Volume 1 – Arco 2
— Capítulo 12: Fantasma —
Os prédios principais de Arcadya repousavam em silêncio. Graças ao teste prático dos calouros, a maioria dos estudantes e instrutores estava ausente, deixando corredores e salões mergulhados em um vazio espectral.
Em um desses corredores desertos, o som de passos ecoava, acompanhado pela batida cadenciada de um cajado contra o piso frio.
Uma garota caminhava sozinha. Vestia roupas largas que arrastavam no chão, seus cabelos eram tão brancos quanto a neve, assim como a pele pálida que parecia refletir a luz fraca dos vitrais. No rosto, porém, um detalhe destoava: uma marca vermelha, semelhante a um hematoma recente, destacava-se ainda mais sobre a pele alva.
Mas, ao contrário do que se poderia supor, Vanilla Novigrad não recebera aquela marca no duelo que acabou de disputar.
Na noite anterior, ao retornar dos testes teóricos, fora convocada por sua mãe. Vanilla sabia que recusar não era uma opção, e de certa forma, já sabia o que a aguardava.
— Estou aqui, mãe.
Sua voz soou apática dentro da sala escura, iluminada apenas pelo prateado da lua que atravessava as janelas.
Ali, uma mulher de cabelos cinzentos, não tão brancos quanto os da filha, encarava-a com uma expressão carregada de ódio. Mesmo com a penumbra dominando o cômodo, a raiva em seu rosto era inconfundível.
Diante daquela visão, apenas um pensamento cruzou a mente de Vanilla, ainda de semblante vazio:
"Essa parte sempre dói."
SLAP.
O estalo ecoou alto. O tapa foi tão violento que fez as cortinas oscilarem e pilhas de papéis caírem das mesas.
O rosto de Vanilla virou com o impacto, mas sua expressão permaneceu inalterada. Logo, porém, sentiu os cabelos serem puxados bruscamente, trazendo-a para mais perto da mãe.
— Você só tinha um trabalho… uma função!
As veias da têmpora de Vangressa Novigrad saltavam, pulsantes, enquanto a voz carregava veneno.
— E, mesmo assim, conseguiu ficar abaixo daquele traste!

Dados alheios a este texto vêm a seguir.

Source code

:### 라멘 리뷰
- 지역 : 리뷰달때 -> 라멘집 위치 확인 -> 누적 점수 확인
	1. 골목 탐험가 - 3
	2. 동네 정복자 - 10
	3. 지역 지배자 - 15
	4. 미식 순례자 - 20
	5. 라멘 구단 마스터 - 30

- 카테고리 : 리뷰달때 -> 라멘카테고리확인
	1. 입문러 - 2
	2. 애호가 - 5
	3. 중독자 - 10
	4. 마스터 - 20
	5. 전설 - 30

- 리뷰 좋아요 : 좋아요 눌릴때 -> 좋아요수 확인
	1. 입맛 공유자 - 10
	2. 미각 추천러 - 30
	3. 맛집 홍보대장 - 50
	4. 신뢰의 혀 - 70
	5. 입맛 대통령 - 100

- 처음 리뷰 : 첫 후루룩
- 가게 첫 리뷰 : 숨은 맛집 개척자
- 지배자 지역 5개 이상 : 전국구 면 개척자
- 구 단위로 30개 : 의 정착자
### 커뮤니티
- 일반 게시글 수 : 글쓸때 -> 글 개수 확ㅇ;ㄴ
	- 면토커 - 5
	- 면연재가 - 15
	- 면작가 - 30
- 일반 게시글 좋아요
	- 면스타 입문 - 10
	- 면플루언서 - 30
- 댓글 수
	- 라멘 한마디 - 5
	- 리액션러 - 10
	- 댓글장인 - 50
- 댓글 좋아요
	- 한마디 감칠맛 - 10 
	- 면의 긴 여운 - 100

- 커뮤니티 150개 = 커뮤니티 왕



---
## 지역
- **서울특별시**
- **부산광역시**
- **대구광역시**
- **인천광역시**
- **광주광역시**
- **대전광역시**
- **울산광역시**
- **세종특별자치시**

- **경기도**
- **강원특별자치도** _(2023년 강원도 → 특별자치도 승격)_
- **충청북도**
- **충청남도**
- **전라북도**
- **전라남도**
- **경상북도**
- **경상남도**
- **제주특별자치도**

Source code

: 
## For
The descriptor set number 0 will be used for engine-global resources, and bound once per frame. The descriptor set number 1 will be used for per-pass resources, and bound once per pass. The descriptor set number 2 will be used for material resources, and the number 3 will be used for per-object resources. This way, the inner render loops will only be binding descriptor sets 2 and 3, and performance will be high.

Vanilla sabia exatamente a quem ela se referia. No teste teórico daquela manhã, havia ficado abaixo de Lilith Lionheart, tudo por causa de três questões absurdas que pareciam impossíveis de resolver.
— Aquela família tirou tudo de nós… e é por isso que você vai superá-los!
A raiva de Vangressa transbordava, seus olhos faiscando como brasas. Ela puxou ainda mais a filha contra si, até que suas testas se tocaram.
— Você vai ser melhor, Vanilla. Melhor do que eu jamais fui!
Agora seus olhos estavam úmidos, lágrimas escorrendo de uma mistura de fúria, frustração e tristeza.
— Melhor do que eles jamais vão ser!
Em seguida, abraçou a filha com força, como se tentasse expurgar a própria culpa junto ao gesto.
— Você entendeu?
Vanilla apenas acenou. O rosto ardia pelo tapa, o couro cabeludo latejava pelo puxão, mas seus olhos permaneciam frios, indiferentes, como se seus canais lacrimais estivessem congelados.
Ou talvez estivessem mesmo…
Isso foi ontem.
No teste prático de agora, Vanilla foi uma das primeiras a concluir sua prova, selando o oponente em uma montanha de gelo em questão de segundos, sem lhe dar chance de reação. Talvez tenha exagerado, guiada por uma fagulha de frustração. Talvez não. Ela mesma não sabia.
— O que eu deveria fazer?
Perguntava-se em silêncio, enquanto caminhava pelos corredores, absorta em pensamentos.
O verdadeiro obstáculo, afinal, foram aquelas três questões que não conseguiu responder. Na verdade, pelo que observou, apenas três pessoas haviam conseguido. Lilith acertou uma delas, mas sem grande destaque.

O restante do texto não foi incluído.